Last night (Friday 24th October) I crossed town to the Islington Assembly Hall in order to join my brother and a pal on a pilgrimage to see Dave and Phil Alvin, sibling kernels of cult American rockabilly/R & B/Americana band The Blasters, on their latest (‘and The Guilty Ones’) UK tour.
[Travel notes first – I’d allowed myself 90 minutes to get there and arrived ten minutes late, due entirely to the weight of humanity in motion during the London rush-hour. Stupidly but perhaps inevitably, now removed from the hustle and bustle of working life, I’d forgotten quite how stressful commuting can be. Twice on a platform – once at a railway station and once underground – I opted out of squeezing myself into a proverbial sardine can and instead waited for the next train in the hope of gaining a seat.]
The immediate omens upon entering the venue, the inside of which I learned was a restored version of the original that had gone to dereliction and back, were disappointing.
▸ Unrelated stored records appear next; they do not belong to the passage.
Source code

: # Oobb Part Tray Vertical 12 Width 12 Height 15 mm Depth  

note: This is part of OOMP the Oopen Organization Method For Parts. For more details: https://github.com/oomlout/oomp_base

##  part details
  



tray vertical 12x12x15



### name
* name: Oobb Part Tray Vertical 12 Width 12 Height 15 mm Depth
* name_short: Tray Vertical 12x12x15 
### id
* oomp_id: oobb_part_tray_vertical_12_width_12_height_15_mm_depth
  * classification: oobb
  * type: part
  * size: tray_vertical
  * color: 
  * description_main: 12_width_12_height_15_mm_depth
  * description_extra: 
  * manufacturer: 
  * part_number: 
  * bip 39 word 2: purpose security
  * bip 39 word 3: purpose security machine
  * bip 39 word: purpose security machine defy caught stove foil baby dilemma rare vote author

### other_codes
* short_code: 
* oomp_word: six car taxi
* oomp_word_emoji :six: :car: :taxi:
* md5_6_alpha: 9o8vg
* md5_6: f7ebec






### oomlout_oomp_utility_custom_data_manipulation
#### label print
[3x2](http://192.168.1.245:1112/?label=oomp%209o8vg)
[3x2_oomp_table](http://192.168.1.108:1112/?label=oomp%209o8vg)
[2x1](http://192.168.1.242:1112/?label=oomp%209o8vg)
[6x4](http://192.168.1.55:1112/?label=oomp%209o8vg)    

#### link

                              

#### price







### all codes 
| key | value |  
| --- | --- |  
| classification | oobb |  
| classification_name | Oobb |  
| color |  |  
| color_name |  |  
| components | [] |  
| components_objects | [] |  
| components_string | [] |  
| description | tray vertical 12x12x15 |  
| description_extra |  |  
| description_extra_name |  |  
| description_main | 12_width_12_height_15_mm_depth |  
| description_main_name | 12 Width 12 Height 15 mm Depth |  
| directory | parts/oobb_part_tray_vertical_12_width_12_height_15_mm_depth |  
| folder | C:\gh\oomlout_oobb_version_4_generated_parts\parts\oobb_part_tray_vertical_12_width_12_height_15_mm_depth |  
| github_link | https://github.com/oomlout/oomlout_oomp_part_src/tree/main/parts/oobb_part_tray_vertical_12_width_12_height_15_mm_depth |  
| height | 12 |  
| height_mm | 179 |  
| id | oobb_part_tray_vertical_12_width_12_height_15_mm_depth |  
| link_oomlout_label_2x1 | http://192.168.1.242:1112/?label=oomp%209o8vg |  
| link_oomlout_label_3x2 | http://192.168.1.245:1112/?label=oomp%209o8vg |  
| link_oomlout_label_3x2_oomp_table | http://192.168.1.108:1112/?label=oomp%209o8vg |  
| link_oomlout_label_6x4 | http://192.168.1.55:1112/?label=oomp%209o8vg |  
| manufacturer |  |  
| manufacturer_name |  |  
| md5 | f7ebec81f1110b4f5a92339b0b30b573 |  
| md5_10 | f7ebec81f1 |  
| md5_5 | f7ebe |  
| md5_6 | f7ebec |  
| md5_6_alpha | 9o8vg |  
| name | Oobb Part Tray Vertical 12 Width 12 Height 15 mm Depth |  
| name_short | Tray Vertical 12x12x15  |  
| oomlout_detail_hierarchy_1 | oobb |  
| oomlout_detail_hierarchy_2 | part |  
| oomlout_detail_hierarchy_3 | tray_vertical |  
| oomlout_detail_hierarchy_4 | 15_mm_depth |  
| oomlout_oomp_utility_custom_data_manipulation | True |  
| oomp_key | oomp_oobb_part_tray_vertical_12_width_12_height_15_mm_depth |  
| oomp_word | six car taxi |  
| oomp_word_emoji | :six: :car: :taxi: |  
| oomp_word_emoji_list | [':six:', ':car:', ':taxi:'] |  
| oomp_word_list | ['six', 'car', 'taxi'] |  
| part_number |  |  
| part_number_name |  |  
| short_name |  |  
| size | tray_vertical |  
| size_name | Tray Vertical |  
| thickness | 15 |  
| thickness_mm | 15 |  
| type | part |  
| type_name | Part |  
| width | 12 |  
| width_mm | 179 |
Five minutes before the advertised 7.45pm kick-off there were less than 200 people in the hall. Was this a ill-informed case of bad manners and/or an indicator of north London – or indeed British – indifference to such legendary artistes? The truth was probably slightly more prosaic. There was a support act – a British male/female folk-country duo whose recent (and possibly only) claim to fame had been appearing on ‘Whispering’ Bob Harris’s radio show for BBC Radio Oxford – who, as is the nature of things – were competent but little more.
At 9.00pm on the nail, the Alvins and their band – Chris Miller on guitar, Brad Fordham on bass and Fordham’s wife Lisa Pankratz on drums, all outstanding – took to the stage.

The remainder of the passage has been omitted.